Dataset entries
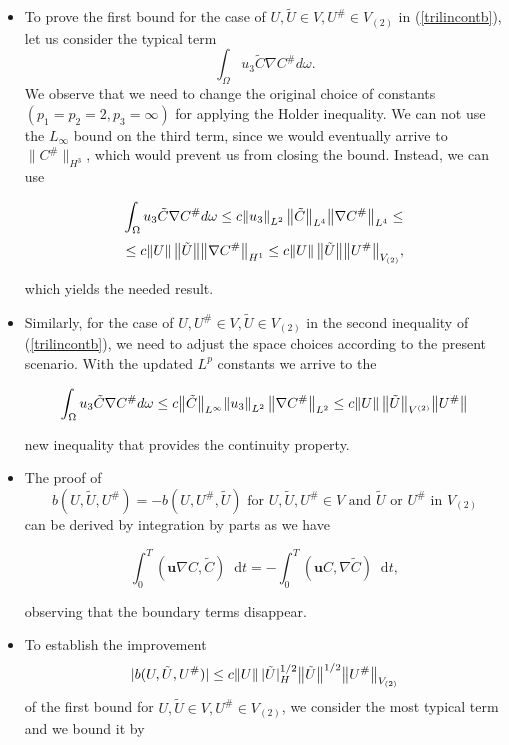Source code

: \documentclass[11pt]{article}
\newcommand*\diff{\mathop{}\!\mathrm{d}}
\begin{document}
\begin{itemize}
\item To prove the first bound for the case of $U, \tilde{U} \in V, U^\# \in V_{(2)}$ in (\ref{trilincontb}), let us consider the typical term $$ \int_\Omega u_3 \tilde{C} \nabla C^\# d \omega.$$ We observe that we need to change the original choice of constants $(p_1 = p_2 = 2, p_3 = \infty)$ for applying the Holder inequality. We can not use the $L_\infty$ bound on the third term, since we would eventually arrive to $\big \| C^\# \big \| _{H^3}$, which would prevent us from closing the bound. Instead, we can use

\[ \int_\Omega u_3 \tilde{C} \nabla C^\# d \omega \leq c \norm{u_3}_{L^2} \big \| \tilde{C} \big \| _{L^4} \big \| \nabla C^\# \big \| _{L^4} \leq \]
\[ \leq c \norm{U} \big \|\tilde{U}\big \| \big \|\nabla C^\# \big \|_{H^1} \leq c \norm{U} \big \|\tilde{U}\big \| \big \| U^\# \big \|_{V_{(2)}}, \]

which yields the needed result.

\item Similarly, for the case of $U, U^\# \in V, \tilde{U} \in V_{(2)}$ in the second inequality of (\ref{trilincontb}), we need to adjust the space choices according to the present scenario. With the updated $L^p$ constants we arrive to the

\[ \int_\Omega u_3 \tilde{C} \nabla C^\# d \omega \leq c \big \| \tilde{C} \big \| _{L^\infty} \norm{ u_3}_{L^2}\big \| \nabla C^\# \big \| _{L^2} \leq c \norm{U} \big \|\tilde{U}\big \| _{V^{(2)}} \big \| U^\# \big \| \]

new inequality that provides the continuity property.

\item The proof of $$b(U, \tilde{U}, U^\# ) = - b(U, U^\#, \tilde{U} ) \text{ for } U, \tilde{U}, U^\# \in V \text{ and } \tilde{U} \text{ or } U^\# \text{ in } V_{(2)}$$ can be derived by integration by parts as we have

\[ \int_0 ^T (\mathbf{u} \nabla C, \tilde{C}) \diff t = - \int_0 ^T ( \mathbf{u} C, \nabla \tilde{C}) \diff t, \]

observing that the boundary terms disappear.

\item To establish the improvement $$ \lvert b(U, \tilde{U}, U^\#) \rvert \leq c \norm{U} \lvert \tilde{U} \rvert _H^{1/2} \big \| \tilde{U} \big \| ^{1/2} \big \| U^\# \big \| _{V_{(2)}} $$ of the first bound for $U, \tilde{U} \in V, U^{\#} \in V_{(2)}$, we consider the most typical term and we bound it by


\end{itemize}
\end{document}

TASK TO CARRY OUT: Output each record above exactly as it stands, excluding all pictures.

YOUR RESPONSE:
Source code

: \documentclass[11pt]{article}
\newcommand*\diff{\mathop{}\!\mathrm{d}}
\begin{document}
\begin{itemize}
\item To prove the first bound for the case of $U, \tilde{U} \in V, U^\# \in V_{(2)}$ in (\ref{trilincontb}), let us consider the typical term $$ \int_\Omega u_3 \tilde{C} \nabla C^\# d \omega.$$ We observe that we need to change the original choice of constants $(p_1 = p_2 = 2, p_3 = \infty)$ for applying the Holder inequality. We can not use the $L_\infty$ bound on the third term, since we would eventually arrive to $\big \| C^\# \big \| _{H^3}$, which would prevent us from closing the bound. Instead, we can use

\[ \int_\Omega u_3 \tilde{C} \nabla C^\# d \omega \leq c \norm{u_3}_{L^2} \big \| \tilde{C} \big \| _{L^4} \big \| \nabla C^\# \big \| _{L^4} \leq \]
\[ \leq c \norm{U} \big \|\tilde{U}\big \| \big \|\nabla C^\# \big \|_{H^1} \leq c \norm{U} \big \|\tilde{U}\big \| \big \| U^\# \big \|_{V_{(2)}}, \]

which yields the needed result.

\item Similarly, for the case of $U, U^\# \in V, \tilde{U} \in V_{(2)}$ in the second inequality of (\ref{trilincontb}), we need to adjust the space choices according to the present scenario. With the updated $L^p$ constants we arrive to the

\[ \int_\Omega u_3 \tilde{C} \nabla C^\# d \omega \leq c \big \| \tilde{C} \big \| _{L^\infty} \norm{ u_3}_{L^2}\big \| \nabla C^\# \big \| _{L^2} \leq c \norm{U} \big \|\tilde{U}\big \| _{V^{(2)}} \big \| U^\# \big \| \]

new inequality that provides the continuity property.

\item The proof of $$b(U, \tilde{U}, U^\# ) = - b(U, U^\#, \tilde{U} ) \text{ for } U, \tilde{U}, U^\# \in V \text{ and } \tilde{U} \text{ or } U^\# \text{ in } V_{(2)}$$ can be derived by integration by parts as we have

\[ \int_0 ^T (\mathbf{u} \nabla C, \tilde{C}) \diff t = - \int_0 ^T ( \mathbf{u} C, \nabla \tilde{C}) \diff t, \]

observing that the boundary terms disappear.

\item To establish the improvement $$ \lvert b(U, \tilde{U}, U^\#) \rvert \leq c \norm{U} \lvert \tilde{U} \rvert _H^{1/2} \big \| \tilde{U} \big \| ^{1/2} \big \| U^\# \big \| _{V_{(2)}} $$ of the first bound for $U, \tilde{U} \in V, U^{\#} \in V_{(2)}$, we consider the most typical term and we bound it by


\end{itemize}
\end{document}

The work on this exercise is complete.